Task to complete: Using the data beneath, show every line that includes the word "critic".

Collected data entries:
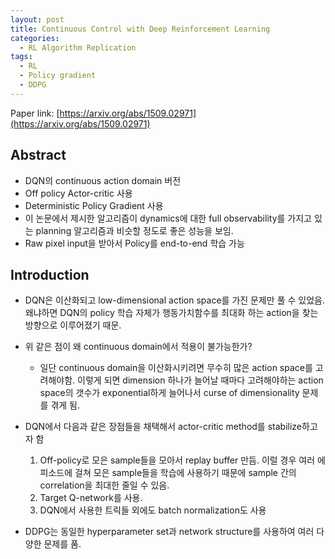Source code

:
 ```yaml
---
layout: post
title: Continuous Control with Deep Reinforcement Learning
categories:
  - RL Algorithm Replication
tags:
  - RL
  - Policy gradient
  - DDPG
---
```


Paper link: [https://arxiv.org/abs/1509.02971](https://arxiv.org/abs/1509.02971)

## Abstract

* DQN의 continuous action domain 버전
* Off policy Actor-critic 사용
* Deterministic Policy Gradient 사용
* 이 논문에서 제시한 알고리즘이 dynamics에 대한 full observability를 가지고 있는 planning 알고리즘과 비슷할 정도로 좋은 성능을 보임.
* Raw pixel input을 받아서 Policy를 end-to-end 학습 가능

## Introduction

* DQN은 이산화되고 low-dimensional action space를 가진 문제만 풀 수 있었음. 왜냐하면 DQN의 policy 학습 자체가 행동가치함수를 최대화 하는 action을 찾는 방향으로 이루어졌기 때문.
* 위 같은 점이 왜 continuous domain에서 적용이 불가능한가?
    * 일단 continuous domain을 이산화시키려면 무수히 많은 action space를 고려해야함. 이렇게 되면 dimension 하나가 늘어날 때마다 고려해야하는 action space의 갯수가 exponential하게 늘어나서 
    curse of dimensionality 문제를 겪게 됨.
      
* DQN에서 다음과 같은 장점들을 채택해서 actor-critic method를 stabilize하고자 함
    1. Off-policy로 모은 sample들을 모아서 replay buffer 만듬. 이럴 경우 여러 에피소드에 걸쳐 모은 sample들을 학습에 사용하기 때문에 sample 간의 correlation을 최대한 줄일 수 있음.
    2. Target Q-network를 사용.
    3. DQN에서 사용한 트릭들 외에도 batch normalization도 사용
    
* DDPG는 동일한 hyperparameter set과 network structure를 사용하여 여러 다양한 문제를 품.

##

Answer box:
* Off policy Actor-critic 사용
* DQN에서 다음과 같은 장점들을 채택해서 actor-critic method를 stabilize하고자 함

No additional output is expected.